Eleanor erlebt Unvorstellbares: Als sie ihre Großmutter Vivianne besuchen möchte, findet sie diese tot, ermordet, vor. Der Täter hält sich noch im Haus auf, begegnet ...

„Ich bin es so leid, Angst zu haben.“

Eleanor erlebt Unvorstellbares: Als sie ihre Großmutter Vivianne besuchen möchte, findet sie diese tot, ermordet, vor. Der Täter hält sich noch im Haus auf, begegnet Eleanor sogar noch, doch die junge Frau ist aufgrund ihrer Gesichtsblindheit nicht in der Lage, ihn zu identifizieren. Monate danach fahren Eleanor und ihr Freund Sebastian auf das Gut Solhöga, das Vivianne Eleanor vererbt hat. Gemeinsam mit ihrer Tante Veronika und dem Notar Rikard sollen vor Ort alle Details zur Erbschaft geklärt werden. Doch im Haus geht es nicht mit rechten Dingen zu. Irgendjemand scheint sich dort heimlich zu verstecken und die Anwesenden zu jagen. Was geht hier vor?

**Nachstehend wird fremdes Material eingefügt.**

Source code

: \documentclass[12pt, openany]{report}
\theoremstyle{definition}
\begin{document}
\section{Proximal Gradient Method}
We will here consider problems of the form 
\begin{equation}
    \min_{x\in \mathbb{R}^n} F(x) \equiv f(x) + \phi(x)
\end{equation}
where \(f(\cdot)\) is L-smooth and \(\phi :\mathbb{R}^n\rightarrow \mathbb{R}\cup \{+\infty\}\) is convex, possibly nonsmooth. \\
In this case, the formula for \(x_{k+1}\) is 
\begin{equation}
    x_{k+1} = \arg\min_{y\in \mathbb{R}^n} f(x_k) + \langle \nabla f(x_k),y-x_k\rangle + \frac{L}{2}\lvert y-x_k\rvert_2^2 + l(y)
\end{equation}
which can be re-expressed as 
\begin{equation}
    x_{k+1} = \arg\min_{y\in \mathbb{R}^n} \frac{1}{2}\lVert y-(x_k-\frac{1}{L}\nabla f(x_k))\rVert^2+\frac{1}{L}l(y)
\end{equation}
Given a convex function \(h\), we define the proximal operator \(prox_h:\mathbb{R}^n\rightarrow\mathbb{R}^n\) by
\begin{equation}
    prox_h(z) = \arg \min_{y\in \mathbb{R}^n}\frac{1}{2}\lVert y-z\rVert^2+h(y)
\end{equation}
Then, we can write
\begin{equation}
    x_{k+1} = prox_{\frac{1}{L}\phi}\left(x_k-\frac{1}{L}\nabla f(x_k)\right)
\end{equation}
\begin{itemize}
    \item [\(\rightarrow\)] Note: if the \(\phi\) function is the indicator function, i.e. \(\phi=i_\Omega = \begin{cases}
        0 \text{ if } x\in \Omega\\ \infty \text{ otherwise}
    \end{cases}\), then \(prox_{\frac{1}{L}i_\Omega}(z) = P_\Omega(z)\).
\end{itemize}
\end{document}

Camilla Sten schreibt abwechselnd auf zwei Ebenen. Sie schildert chronologisch aus Eleanors Sicht in Ich-Form, wie Eleanor die Ermordung ihrer Großmutter erlebt und was aktuell auf dem Gut passiert. Der zweite Erzählstrang umfasst die Tagebucheinträge des polnischen Hausmädchens Annuschka. Annuschka verbringt Mitte der 1960er Jahre Zeit mit ihren Arbeitgebern Vivianne und Evert auf Solhöga. Erst später wird klar, wie beide Handlungsstränge wirklich zusammenhängen. Die einzelnen Kapitel sind recht kurz, der ständige Perspektivwechsel erhöht immer wieder die Spannung.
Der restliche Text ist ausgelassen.